With A Jharkhand government website putting out details of bank accounts and Aadhaar numbers of more than a million beneficiaries of the state’s old age pension scheme, critics have used this to, once again, question the security of the Aadhaar—even if the actual biometrics database, they argue, is secure, the information gathered while using Aadhaar is not. With Aadhaar being made mandatory for several things—the case for mandating its usage in PAN cards is before the Supreme Court—some have made out a case of an Orwellian nightmare, with the state tracking your expenditure, your travel, your bank accounts, taxes and so on. While there is little doubt the government and UIDAI need to be more vigilant to ensure data such as on pension payments using Aadhaar are not made public, surely Aadhaar cannot be held responsible in the same way that banks are not responsible for the breach either.

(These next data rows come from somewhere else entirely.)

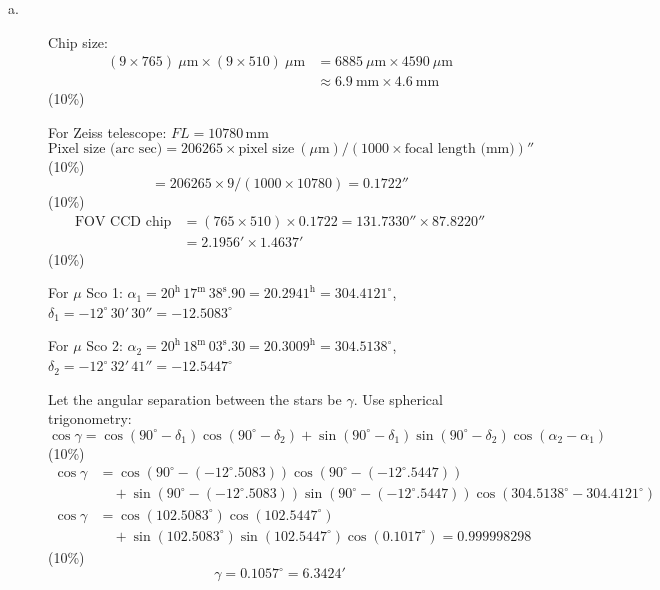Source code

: \begin{description}
\item[a.] Chip size:
\begin{align*}
(9 \times 765)\ \mu\mathrm{m} \times (9 \times 510)\ \mu\mathrm{m}
&= 6885\ \mu\mathrm{m} \times 4590\ \mu\mathrm{m}\\
&\approx 6.9\ \mathrm{mm} \times 4.6\ \mathrm{mm}
\end{align*}
\hfill(10\%)

For Zeiss telescope: $FL = 10780$\,mm
\[
\text{Pixel size (arc sec)}
 = 206265 \times \text{pixel size}\ (\mu\mathrm{m})
   /(1000 \times \text{focal length (mm)})''
\]
\hfill(10\%)
\[
 = 206265 \times 9/(1000 \times 10780) = 0.1722''
\]
\hfill(10\%)
\begin{align*}
\text{FOV CCD chip} &= (765 \times 510) \times 0.1722
  = 131.7330'' \times 87.8220''\\
&= 2.1956' \times 1.4637'
\end{align*}
\hfill(10\%)

For $\mu$ Sco 1: $\alpha_1 = 20^{\mathrm{h}}\,17^{\mathrm{m}}\,38^{\mathrm{s}}.90
  = 20.2941^{\mathrm{h}} = 304.4121^\circ$,\quad
$\delta_1 = -12^\circ\,30'\,30'' = -12.5083^\circ$

For $\mu$ Sco 2: $\alpha_2 = 20^{\mathrm{h}}\,18^{\mathrm{m}}\,03^{\mathrm{s}}.30
  = 20.3009^{\mathrm{h}} = 304.5138^\circ$,\quad
$\delta_2 = -12^\circ\,32'\,41'' = -12.5447^\circ$

Let the angular separation between the stars be $\gamma$.
Use spherical trigonometry:
\[
\cos\gamma = \cos(90^\circ - \delta_1)\cos(90^\circ - \delta_2)
 + \sin(90^\circ - \delta_1)\sin(90^\circ - \delta_2)\cos(\alpha_2 - \alpha_1)
\]
\hfill(10\%)
\begin{align*}
\cos\gamma &= \cos(90^\circ - (-12^\circ.5083))\cos(90^\circ - (-12^\circ.5447))\\
&\quad + \sin(90^\circ - (-12^\circ.5083))\sin(90^\circ - (-12^\circ.5447))
   \cos(304.5138^\circ - 304.4121^\circ)\\
\cos\gamma &= \cos(102.5083^\circ)\cos(102.5447^\circ)\\
&\quad + \sin(102.5083^\circ)\sin(102.5447^\circ)\cos(0.1017^\circ)
 = 0.999998298
\end{align*}
\hfill(10\%)
\[
\gamma = 0.1057^\circ = 6.3424'
\]


\end{description}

As for the Orwellian nightmare of being tracked, keep in mind people put out more information about themselves, including where they are every moment of the day, on various social media including Facebook and, unless it is turned off, most map software are tracking you all the time. All manner of apps are blithely given permission to read phone address books and emails are automatically machine-read by providers so as to create pre-designed template replies based on the content of the email. Indeed, various government websites, starting from the Election Commission, have data on the names of people along with their addresses as well as those of children/spouses/parents if they are also voters. Since many municipal records are very often open to the public, the address from the Election Commission website can be used to collect data on the value of flats/properties owned by the person and, in effect, create a wealth profile. At one time, LPG records were available on the websites of each oil company, though it took some searching since the data on consumption was listed under the names of various marketing agencies. Databases from various mobile phone companies are, illegally though, also available for a price. All of which calls for a privacy law which has strict guidelines for protecting data, including imposing costs for breaches and with features like the right-to-be-forgotten, but this cannot apply only to Aadhaar ‘data’ of the sort collected by Jharkhand.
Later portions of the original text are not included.